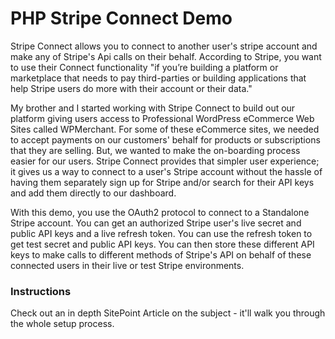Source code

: PHP Stripe Connect Demo
===============

Stripe Connect allows you to connect to another user's stripe account and make any of Stripe's Api calls on their behalf. According to Stripe, you want to use their Connect functionality "if you’re building a platform or marketplace that needs to pay third-parties or building applications that help Stripe users do more with their account or their data." 

My brother and I started working with Stripe Connect to build out our platform giving users access to Professional WordPress eCommerce Web Sites called WPMerchant. For some of these eCommerce sites, we needed to accept payments on our customers' behalf for products or subscriptions that they are selling.  But, we wanted to make the on-boarding process easier for our users. Stripe Connect provides that simpler user experience; it gives us a way to connect to a user's Stripe account without the hassle of having them separately sign up for Stripe and/or search for their API keys and add them directly to our dashboard.  

With this demo, you use the OAuth2 protocol to connect to a Standalone Stripe account. You can get an authorized Stripe user's live secret and public API keys and a live refresh token. You can use the refresh token to get test secret and public API keys. You can then store these different API keys to make calls to different methods of Stripe's API on behalf of these connected users in their live or test Stripe environments. 

### Instructions
Check out an in depth SitePoint Article on the subject - it'll walk you through the whole setup process.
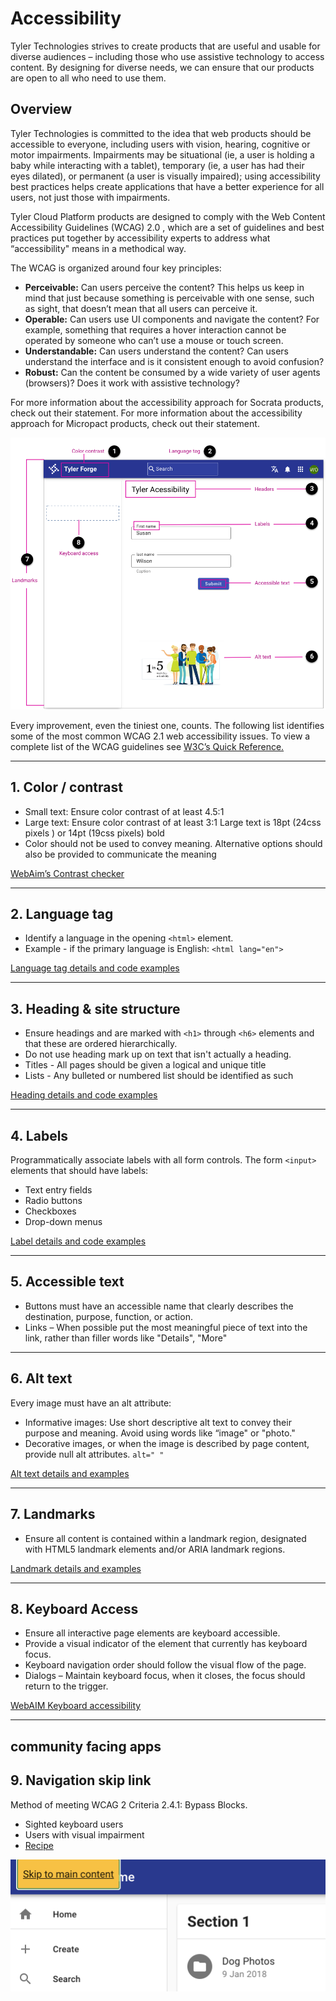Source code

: # Accessibility

Tyler Technologies strives to create products that are useful and usable for diverse audiences – including those who use assistive technology to access content. By designing for diverse needs, we can ensure that our products are open to all who need to use them. 

## Overview

Tyler Technologies is committed to the idea that web products should be accessible to everyone, including users with vision, hearing, cognitive or motor impairments. Impairments may be situational (ie, a user is holding a baby while interacting with a tablet), temporary (ie, a user has had their eyes dilated), or permanent (a user is visually impaired); using accessibility best practices helps create applications that have a better experience for all users, not just those with impairments.

Tyler Cloud Platform products are designed to comply with the Web Content Accessibility Guidelines (WCAG) 2.0 , which are a set of guidelines and best practices put together by accessibility experts to address what “accessibility" means in a methodical way.

The WCAG is organized around four key principles:

- **Perceivable:** Can users perceive the content? This helps us keep in mind that just because something is perceivable with one sense, such as sight, that doesn’t mean that all users can perceive it.
- **Operable:** Can users use UI components and navigate the content? For example, something that requires a hover interaction cannot be operated by someone who can’t use a mouse or touch screen.
- **Understandable:** Can users understand the content? Can users understand the interface and is it consistent enough to avoid confusion?
- **Robust:** Can the content be consumed by a wide variety of user agents (browsers)? Does it work with assistive technology?

For more information about the accessibility approach for Socrata products, check out their statement. For more information about the accessibility approach for Micropact products, check out their statement. 

<ImageBlock>

![Image of a page with the 8 parts of accessibility highlighted.](./images/accessibility-overview.png)

</ImageBlock>

Every improvement, even the tiniest one, counts.  The following list identifies some of the most common WCAG 2.1 web accessibility issues.   To view a complete list of the WCAG guidelines see [W3C’s Quick Reference.](https://www.w3.org/WAI/WCAG21/quickref/)

---

## 1. Color / contrast
- Small text: Ensure color contrast of at least 4.5:1
- Large text: Ensure color contrast of at least 3:1 
Large text is 18pt (24css pixels ) or 14pt (19css pixels) bold
- Color should not be used to convey meaning. Alternative options should also be provided to communicate the meaning

[WebAim’s Contrast checker](https://webaim.org/resources/contrastchecker/)

---

## 2. Language tag

- Identify a language in the opening `<html>` element.
- Example - if the primary language is English: `<html lang="en">`

[Language tag details and code examples](https://dequeuniversity.com/rules/axe/3.3/html-lang-valid)

---

## 3. Heading & site structure 

- Ensure headings and are marked with `<h1>` through `<h6>` elements and that these are ordered hierarchically. 
- Do not use heading mark up on text that isn't actually a heading.
- Titles - All pages should be given a logical and unique title
- Lists - Any bulleted or numbered list should be identified as such 

[Heading details and code examples](https://dequeuniversity.com/rules/axe/3.0/heading-order)

---

## 4. Labels
				
Programmatically associate labels with all form controls. The form `<input>` elements that should have labels:
- Text entry fields
- Radio buttons
-	Checkboxes
-	Drop-down menus

[Label details and code examples](https://dequeuniversity.com/rules/axe/3.2/label)

---

## 5. Accessible text

- Buttons must have an accessible name that clearly describes the destination, purpose, function, or action.
-	Links – When possible put the most meaningful piece of text into the link, rather than filler words like "Details", "More"

---

## 6. Alt text

Every image must have an alt attribute:

- Informative images: Use short descriptive alt text to convey their purpose and meaning. Avoid using words like “image" or "photo."
- Decorative images, or when the image is described by page content, provide null alt attributes. `alt=" "`

[Alt text details and examples](https://dequeuniversity.com/rules/axe/2.6/image-alt)

---

## 7. Landmarks

- Ensure all content is contained within a landmark region, designated with HTML5 landmark elements and/or ARIA landmark regions.

[Landmark details and examples](https://dequeuniversity.com/rules/axe/3.2/region)

---

## 8. Keyboard Access

- Ensure all interactive page elements are keyboard accessible.
- Provide a visual indicator of the element that currently has keyboard focus.
- Keyboard navigation order should follow the visual flow of the page.
- Dialogs – Maintain keyboard focus, when it closes, the focus should return to the trigger.

[WebAIM Keyboard accessibility](https://webaim.org/techniques/keyboard/)

---

## community facing apps 

## 9. Navigation skip link 

Method of meeting WCAG 2 Criteria 2.4.1: Bypass Blocks.

- Sighted keyboard users
- Users with visual impairment
- [Recipe](/recipes/accessibility-examples)

<ImageBlock maxWidth="600px">

![Image of a skip link contained in the omnibar.](./images/skip-link.png)

</ImageBlock>
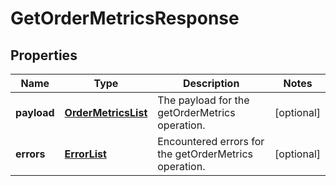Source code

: 
# GetOrderMetricsResponse

## Properties
Name | Type | Description | Notes
------------ | ------------- | ------------- | -------------
**payload** | [**OrderMetricsList**](OrderMetricsList.md) | The payload for the getOrderMetrics operation. |  [optional]
**errors** | [**ErrorList**](../ErrorList.md) | Encountered errors for the getOrderMetrics operation. |  [optional]



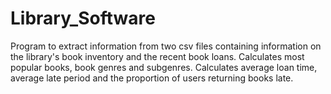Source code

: # Library_Software


Program to extract information from two csv files containing information on the library's book inventory and the recent book loans.
Calculates most popular books, book genres and subgenres.
Calculates average loan time, average late period and the proportion of users returning books late.
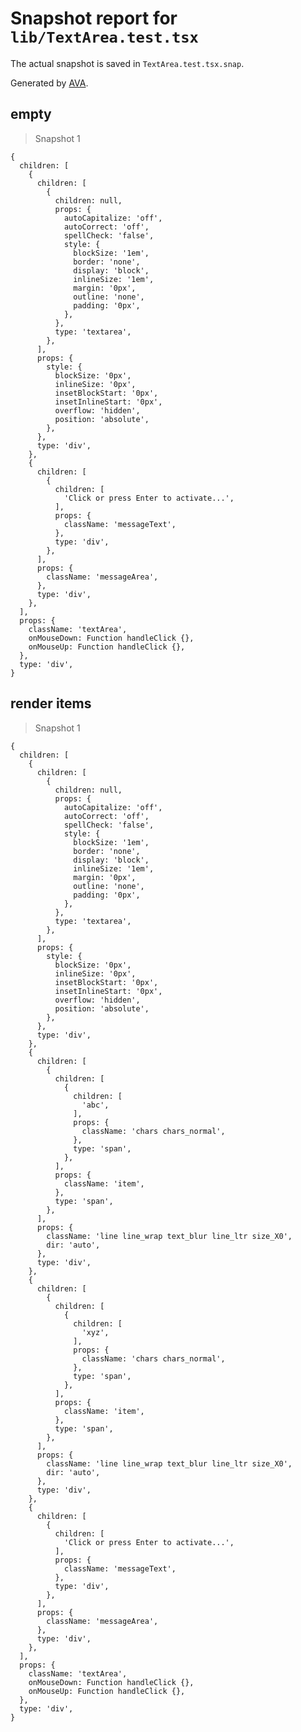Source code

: # Snapshot report for `lib/TextArea.test.tsx`

The actual snapshot is saved in `TextArea.test.tsx.snap`.

Generated by [AVA](https://avajs.dev).

## empty

> Snapshot 1

    {
      children: [
        {
          children: [
            {
              children: null,
              props: {
                autoCapitalize: 'off',
                autoCorrect: 'off',
                spellCheck: 'false',
                style: {
                  blockSize: '1em',
                  border: 'none',
                  display: 'block',
                  inlineSize: '1em',
                  margin: '0px',
                  outline: 'none',
                  padding: '0px',
                },
              },
              type: 'textarea',
            },
          ],
          props: {
            style: {
              blockSize: '0px',
              inlineSize: '0px',
              insetBlockStart: '0px',
              insetInlineStart: '0px',
              overflow: 'hidden',
              position: 'absolute',
            },
          },
          type: 'div',
        },
        {
          children: [
            {
              children: [
                'Click or press Enter to activate...',
              ],
              props: {
                className: 'messageText',
              },
              type: 'div',
            },
          ],
          props: {
            className: 'messageArea',
          },
          type: 'div',
        },
      ],
      props: {
        className: 'textArea',
        onMouseDown: Function handleClick {},
        onMouseUp: Function handleClick {},
      },
      type: 'div',
    }

## render items

> Snapshot 1

    {
      children: [
        {
          children: [
            {
              children: null,
              props: {
                autoCapitalize: 'off',
                autoCorrect: 'off',
                spellCheck: 'false',
                style: {
                  blockSize: '1em',
                  border: 'none',
                  display: 'block',
                  inlineSize: '1em',
                  margin: '0px',
                  outline: 'none',
                  padding: '0px',
                },
              },
              type: 'textarea',
            },
          ],
          props: {
            style: {
              blockSize: '0px',
              inlineSize: '0px',
              insetBlockStart: '0px',
              insetInlineStart: '0px',
              overflow: 'hidden',
              position: 'absolute',
            },
          },
          type: 'div',
        },
        {
          children: [
            {
              children: [
                {
                  children: [
                    'abc',
                  ],
                  props: {
                    className: 'chars chars_normal',
                  },
                  type: 'span',
                },
              ],
              props: {
                className: 'item',
              },
              type: 'span',
            },
          ],
          props: {
            className: 'line line_wrap text_blur line_ltr size_X0',
            dir: 'auto',
          },
          type: 'div',
        },
        {
          children: [
            {
              children: [
                {
                  children: [
                    'xyz',
                  ],
                  props: {
                    className: 'chars chars_normal',
                  },
                  type: 'span',
                },
              ],
              props: {
                className: 'item',
              },
              type: 'span',
            },
          ],
          props: {
            className: 'line line_wrap text_blur line_ltr size_X0',
            dir: 'auto',
          },
          type: 'div',
        },
        {
          children: [
            {
              children: [
                'Click or press Enter to activate...',
              ],
              props: {
                className: 'messageText',
              },
              type: 'div',
            },
          ],
          props: {
            className: 'messageArea',
          },
          type: 'div',
        },
      ],
      props: {
        className: 'textArea',
        onMouseDown: Function handleClick {},
        onMouseUp: Function handleClick {},
      },
      type: 'div',
    }
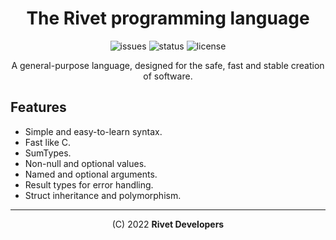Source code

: <div align="center">
<!--
<img src="docs/assets/logo.png" alt="Rivet logo" width="200" height="200"/>
-->

# The Rivet programming language

![issues](https://img.shields.io/github/issues/rivet-lang/rivet?style=flat-square)
![status](https://img.shields.io/badge/status-beta-blue?style=flat-square)
![license](https://img.shields.io/github/license/rivet-lang/rivet?style=flat-square)

<!--
[Docs](docs/docs.md) •
[Changelog](CHANGELOG.md) •
[TODO's list](TODO.md)
-->

A general-purpose language, designed for the safe, fast and stable creation
of software.

</div>

<!--
> **NOTE:** The compiler is **not ready** for production _yet_.
-->

## Features

* Simple and easy-to-learn syntax.
* Fast like C.
* SumTypes.
* Non-null and optional values.
* Named and optional arguments.
* Result types for error handling.
* Struct inheritance and polymorphism.

<!--
## Documentation

You can see [`docs/`](docs/00_getting_started.md) for installation instructions and
language syntax.
-->

* * *

<div align="center">

(C) 2022 **Rivet Developers**

</div>

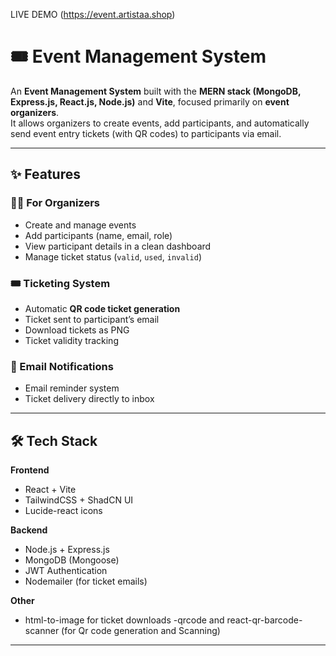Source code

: 
LIVE DEMO (https://event.artistaa.shop)

# 🎟️ Event Management System

An **Event Management System** built with the **MERN stack (MongoDB, Express.js, React.js, Node.js)** and **Vite**, focused primarily on **event organizers**.  
It allows organizers to create events, add participants, and automatically send event entry tickets (with QR codes) to participants via email.  

---

## ✨ Features

### 👩‍💼 For Organizers
- Create and manage events
- Add participants (name, email, role)
- View participant details in a clean dashboard
- Manage ticket status (`valid`, `used`, `invalid`)

### 🎟 Ticketing System
- Automatic **QR code ticket generation**
- Ticket sent to participant’s email
- Download tickets as PNG
- Ticket validity tracking

### 📧 Email Notifications
- Email reminder system
- Ticket delivery directly to inbox

---

## 🛠️ Tech Stack

**Frontend**
- React + Vite
- TailwindCSS + ShadCN UI
- Lucide-react icons

**Backend**
- Node.js + Express.js
- MongoDB (Mongoose)
- JWT Authentication
- Nodemailer (for ticket emails)

**Other**
- html-to-image for ticket downloads
-qrcode and react-qr-barcode-scanner (for Qr code generation and Scanning)

---


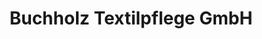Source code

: ---
title: "Buchholz Textilpflege GmbH"
url: /bad-oldesloe/buchholz-textilpflege-gmbh/
shop: Wäscherei
---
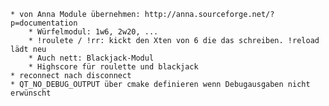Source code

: 	* von Anna Module übernehmen: http://anna.sourceforge.net/?p=documentation
		* Würfelmodul: 1w6, 2w20, ...
		* !roulete / !rr: kickt den Xten von 6 die das schreiben. !reload lädt neu
		* Auch nett: Blackjack-Modul
		* Highscore für roulette und blackjack
	* reconnect nach disconnect
	* QT_NO_DEBUG_OUTPUT über cmake definieren wenn Debugausgaben nicht erwünscht
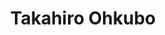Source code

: ---
title: "Takahiro Ohkubo"
draft: false

# Job rank 職階
rank: "Professor" # 教授 | 准教授 | 助教 | ...

# Laboratory group
la_group: "Material Chemistry" # 分子化学 | 物質化学 | 反応化学

# Laboratory
laboratory:
  id: inorganic
  name: Inorganic Chemistry Laboratory


# page title background image
bg_image: "images/banner/bg1.jpg"

# meta description ~100 letters in Japanese
description : "Elucidation of functions on porous materials and development of new porous materials"

# teacher portrait
image: "images/faculty/anonymous.png"

# interest
interest: ["Nanospace", "Adsorption", "Catalyst"]

# achievements
achievements:
- icon: ti-id-badge
  link: https://researcherid.com/rid/B-2591-2011
  name: ResearcherID B-2591-2011
- icon: ti-id-badge
  link: https://orcid.org/0000-0001-5907-3683
  name: ORCID 0000-0001-5907-3683
- icon: ti-google
  link: https://scholar.google.co.jp/citations?user=HkgUngkAAAAJ
  name: Scholar HkgUngkAAAAJ


# contact info
contact:
- icon: ti-email
  link: mailto:ohkubo@okayama-u.ac.jp
  name: ohkubo@okayama-u.ac.jp
- icon: ti-mobile
  link: tel:086-251-7843
  name: 086-251-7843


- name : "Inorganic Chemistry Laboratory"
  icon : "ti-world" # icon pack : https://themify.me/themify-icons
  link : "http://chem.okayama-u.ac.jp/~inorganic/index.html"

- name : "3-1-1 Tsushima-Naka, Kita Ward, Okayama City, Okayama 700-8530"
  icon : "ti-location-pin" # icon pack : https://themify.me/themify-icons
  link : "#"

# type
type: "faculty"
---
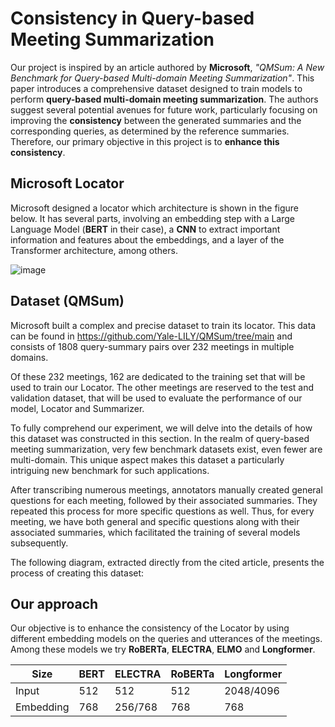 # Consistency in Query-based Meeting Summarization

 Our project is inspired by an article authored by **Microsoft**, *"QMSum: A New Benchmark for Query-based Multi-domain Meeting Summarization"*. This paper introduces a comprehensive dataset designed to train models to perform **query-based multi-domain meeting summarization**. The authors suggest several potential avenues for future work, particularly focusing on improving the **consistency** between the generated summaries and the corresponding queries, as determined by the reference summaries. Therefore, our primary objective in this project is to **enhance this consistency**.


## Microsoft Locator

Microsoft designed a locator which architecture is shown in the figure below. It has several parts, involving an embedding step with a Large Language Model (**BERT** in their case), a **CNN** to extract important information and features about the embeddings, and a layer of the Transformer architecture, among others.

![image](https://github.com/BakiRhina/Locator/assets/108484177/3959f32d-b56c-453e-bc60-052efae6528f)


## Dataset (QMSum)

Microsoft built a complex and precise dataset to train its locator. This data can be found in https://github.com/Yale-LILY/QMSum/tree/main and consists of 1808 query-summary pairs over 232 meetings in multiple domains.

Of these 232 meetings, 162 are dedicated to the training set that will be used to train our Locator. The other meetings are reserved to the test and validation dataset, that will be used to evaluate the performance of our model, Locator and Summarizer.

To fully comprehend our experiment, we will delve into the details of how this dataset was constructed in this section. In the realm of query-based meeting summarization, very few benchmark datasets exist, even fewer are multi-domain. This unique aspect makes this dataset a particularly intriguing new benchmark for such applications.
  
After transcribing numerous meetings, annotators manually created general questions for each meeting, followed by their associated summaries. They repeated this process for more specific questions as well. Thus, for every meeting, we have both general and specific questions along with their associated summaries, which facilitated the training of several models subsequently.
  
The following diagram, extracted directly from the cited article, presents the process of creating this dataset:




## Our approach

Our objective is to enhance the consistency of the Locator by using different embedding models on the queries and utterances of the meetings. Among these models we try **RoBERTa**, **ELECTRA**, **ELMO** and **Longformer**.


|Size|BERT|ELECTRA|RoBERTa|Longformer|
|----|----|-------|-------|----------|
|Input|512|512|512|2048/4096|
|Embedding|768|256/768|768|768|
==============================
WHAT IS EXPECTED: Scan the records above for the string "words", then select every line that holds it.

FINISHED TASK:
-	Links – When possible put the most meaningful piece of text into the link, rather than filler words like "Details", "More"
- Informative images: Use short descriptive alt text to convey their purpose and meaning. Avoid using words like “image" or "photo."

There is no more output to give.